- _The problem_
Begin at the line below that has "label. | [optional]". Stop after the line that has "- Avoid over-cleansing and hot water", repeating each line exactly and leaving out the pictures.
-- Opening Marker --
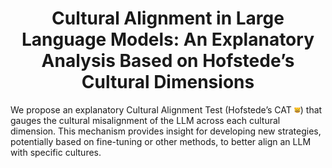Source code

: <!-- markdownlint-disable first-line-h1 -->
<!-- markdownlint-disable html -->



<h1
  align="center">
  Cultural Alignment in Large Language Models: 
  An Explanatory Analysis Based on Hofstede’s Cultural
  Dimensions
</h1>



We propose an explanatory Cultural Alignment Test (Hofstede’s CAT <img src="images/cat_emoji.png" width="2%"/>) that gauges the cultural
misalignment of the LLM across each cultural dimension. This mechanism provides insight for
developing new strategies, potentially based on fine-tuning or other methods, to better align an LLM with specific
cultures. 
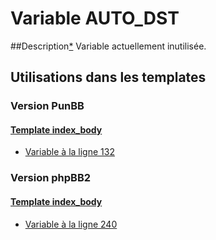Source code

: # Variable AUTO_DST

##Description[*](https://fa-tvars.appspot.com/var/AUTO_DST)
Variable actuellement inutilisée.

## Utilisations dans les templates

### Version PunBB

#### [Template index_body](punbb/index_body.md#readme)
* [Variable &agrave; la ligne 132](../punbb/index_body.tpl#L132)

### Version phpBB2

#### [Template index_body](subsilver/index_body.md#readme)
* [Variable &agrave; la ligne 240](../subsilver/index_body.tpl#L240)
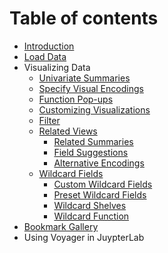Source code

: # Table of contents

* [Introduction](README.md)
* [Load Data](load-data.md)
* Visualizing Data
  * [Univariate Summaries](visualizing-data/univariate-summaries.md)
  * [Specify Visual Encodings](visualizing-data/specify-visual-encoding.md)
  * [Function Pop-ups](visualizing-data/function-pop-ups.md)
  * [Customizing Visualizations](visualizing-data/customizing-visualizations-for-later.md)
  * [Filter](visualizing-data/filter.md)
  * [Related Views](visualizing-data/related-views/README.md)
    * [Related Summaries](visualizing-data/related-views/related-summaries.md)
    * [Field Suggestions](visualizing-data/related-views/field-suggestions.md)
    * [Alternative Encodings](visualizing-data/related-views/alternative-encodings.md)
  * [Wildcard Fields](visualizing-data/wildcard-fields/README.md)
    * [Custom Wildcard Fields](visualizing-data/wildcard-fields/custom-wildcard-fields.md)
    * [Preset Wildcard Fields](visualizing-data/wildcard-fields/preset-wildcard-fields.md)
    * [Wildcard Shelves](visualizing-data/wildcard-fields/wildcard-shelves.md)
    * [Wildcard Function](visualizing-data/wildcard-fields/wildcard-function.md)
* [Bookmark Gallery](bookmark-gallery.md)
* Using Voyager in JuypterLab

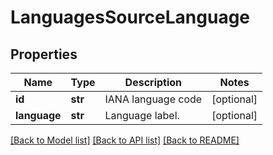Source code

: # LanguagesSourceLanguage

## Properties
Name | Type | Description | Notes
------------ | ------------- | ------------- | -------------
**id** | **str** | IANA language code | [optional] 
**language** | **str** | Language label. | [optional] 

[[Back to Model list]](../README.md#documentation-for-models) [[Back to API list]](../README.md#documentation-for-api-endpoints) [[Back to README]](../README.md)


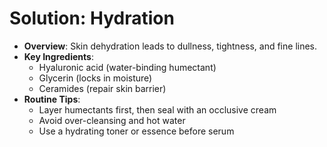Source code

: # Solution: Hydration
- **Overview**: Skin dehydration leads to dullness, tightness, and fine lines.
- **Key Ingredients**:
  - Hyaluronic acid (water-binding humectant)
  - Glycerin (locks in moisture)
  - Ceramides (repair skin barrier)
- **Routine Tips**:
  - Layer humectants first, then seal with an occlusive cream
  - Avoid over-cleansing and hot water
  - Use a hydrating toner or essence before serum
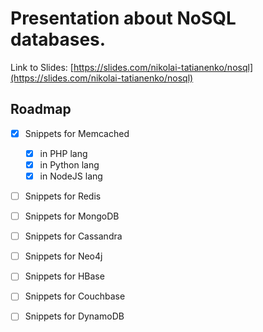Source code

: # Presentation about NoSQL databases.

Link to Slides: [https://slides.com/nikolai-tatianenko/nosql](https://slides.com/nikolai-tatianenko/nosql)

## Roadmap
- [x] Snippets for Memcached
  - [x] in PHP lang
  - [x] in Python lang
  - [x] in NodeJS lang
- [ ] Snippets for Redis
- [ ] Snippets for MongoDB
- [ ] Snippets for Cassandra
- [ ] Snippets for Neo4j
- [ ] Snippets for HBase
- [ ] Snippets for Couchbase
- [ ] Snippets for DynamoDB

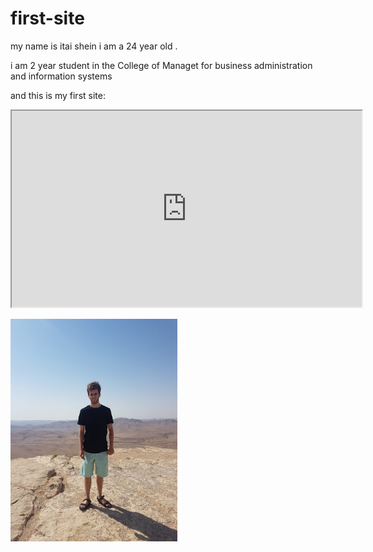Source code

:# first-site
<p>my name is itai shein i am a 24 year old .</p>
<p>i am 2 year student in the College of Managet for business administration and information systems</p>
<p>and this is my first site:</p>
<p><iframe src="https://github.com/itai0421/first-site/assets/167469371/73e61d05-9c1f-454b-bd5b-bda162756293" width="560" height="314" allowfullscreen="allowfullscreen"></iframe></p>
<p><img src="1.jpg" alt="" width="267" height="356" /></p>
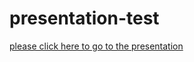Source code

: # presentation-test
[please click here to go to the presentation](https://gitpitch.com/Scraft161/presentation-test/)

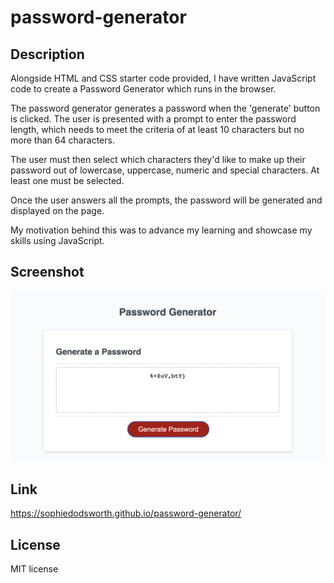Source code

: # password-generator

## Description 

Alongside HTML and CSS starter code provided, I have written JavaScript code to create a Password Generator which runs in the browser. 

The password generator generates a password when the 'generate' button is clicked. The user is presented with a prompt to enter the password length, which needs to meet the criteria of at least 10 characters but no more than 64 characters.

The user must then select which characters they'd like to make up their password out of lowercase, uppercase, numeric and special characters. At least one must be selected. 

Once the user answers all the prompts, the password will be generated and displayed on the page.

My motivation behind this was to advance my learning and showcase my skills using JavaScript.

## Screenshot
<img src="assets/password-generator-output.png" alt="Example of a generated password created through the generator I created">

## Link
https://sophiedodsworth.github.io/password-generator/

## License 
MIT license
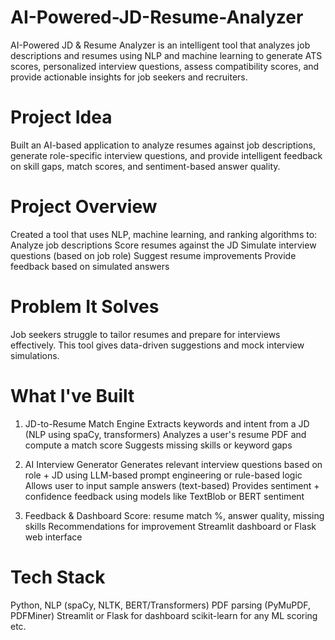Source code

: # AI-Powered-JD-Resume-Analyzer
AI-Powered JD &amp; Resume Analyzer is an intelligent tool that analyzes job descriptions and resumes using NLP and machine learning to generate ATS scores, personalized interview questions, assess compatibility scores, and provide actionable insights for job seekers and recruiters.

# Project Idea

Built an AI-based application to analyze resumes against job descriptions, generate role-specific interview questions, and provide intelligent feedback on skill gaps, match scores, and sentiment-based answer quality.

# Project Overview

Created a tool that uses NLP, machine learning, and ranking algorithms to:
Analyze job descriptions
Score resumes against the JD
Simulate interview questions (based on job role)
Suggest resume improvements
Provide feedback based on simulated answers

# Problem It Solves

Job seekers struggle to tailor resumes and prepare for interviews effectively. This tool gives data-driven suggestions and mock interview simulations.

# What I've Built

1. JD-to-Resume Match Engine
Extracts keywords and intent from a JD (NLP using spaCy, transformers)
Analyzes a user's resume PDF and compute a match score
Suggests missing skills or keyword gaps

2. AI Interview Generator
Generates relevant interview questions based on role + JD using LLM-based prompt engineering or rule-based logic
Allows user to input sample answers (text-based)
Provides sentiment + confidence feedback using models like TextBlob or BERT sentiment

3. Feedback & Dashboard
Score: resume match %, answer quality, missing skills
Recommendations for improvement
Streamlit dashboard or Flask web interface

# Tech Stack
Python, NLP (spaCy, NLTK, BERT/Transformers)
PDF parsing (PyMuPDF, PDFMiner)
Streamlit or Flask for dashboard
scikit-learn for any ML scoring etc.
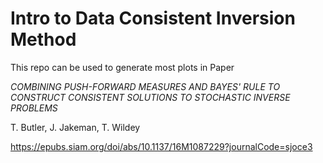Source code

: # Intro to Data Consistent Inversion Method

This repo can be used to generate most plots in Paper 

*COMBINING PUSH-FORWARD MEASURES AND BAYES' RULE TO CONSTRUCT CONSISTENT SOLUTIONS TO STOCHASTIC INVERSE PROBLEMS*

T. Butler, J. Jakeman, T. Wildey

https://epubs.siam.org/doi/abs/10.1137/16M1087229?journalCode=sjoce3
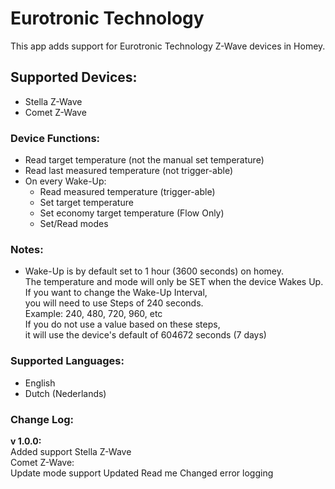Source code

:# Eurotronic Technology
This app adds support for Eurotronic Technology Z-Wave devices in Homey.

## Supported Devices:
+ Stella Z-Wave
+ Comet Z-Wave

### Device Functions:
+ Read target temperature (not the manual set temperature)
+ Read last measured temperature (not trigger-able)
+ On every Wake-Up:
  - Read measured temperature (trigger-able)
  - Set target temperature
  - Set economy target temperature (Flow Only)
  - Set/Read modes

### Notes:  
+ Wake-Up is by default set to 1 hour (3600 seconds) on homey.  
The temperature and mode will only be SET when the device Wakes Up.  
If you want to change the Wake-Up Interval,  
you will need to use Steps of 240 seconds.  
Example: 240, 480, 720, 960, etc  
If you do not use a value based on these steps,  
it will use the device's default of 604672 seconds (7 days)

### Supported Languages:
* English
* Dutch (Nederlands)

### Change Log:
**v 1.0.0:**  
Added support Stella Z-Wave  
Comet Z-Wave:  
Update mode support
Updated Read me
Changed error logging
-- Closing Marker --
- _Response for this exercise_
**language** | **str** | Language label. | [optional] 

[[Back to Model list]](../README.md#documentation-for-models) [[Back to API list]](../README.md#documentation-for-api-endpoints) [[Back to README]](../README.md)


Source code

: # Solution: Hydration
- **Overview**: Skin dehydration leads to dullness, tightness, and fine lines.
- **Key Ingredients**:
  - Hyaluronic acid (water-binding humectant)
  - Glycerin (locks in moisture)
  - Ceramides (repair skin barrier)
- **Routine Tips**:
  - Layer humectants first, then seal with an occlusive cream
  - Avoid over-cleansing and hot water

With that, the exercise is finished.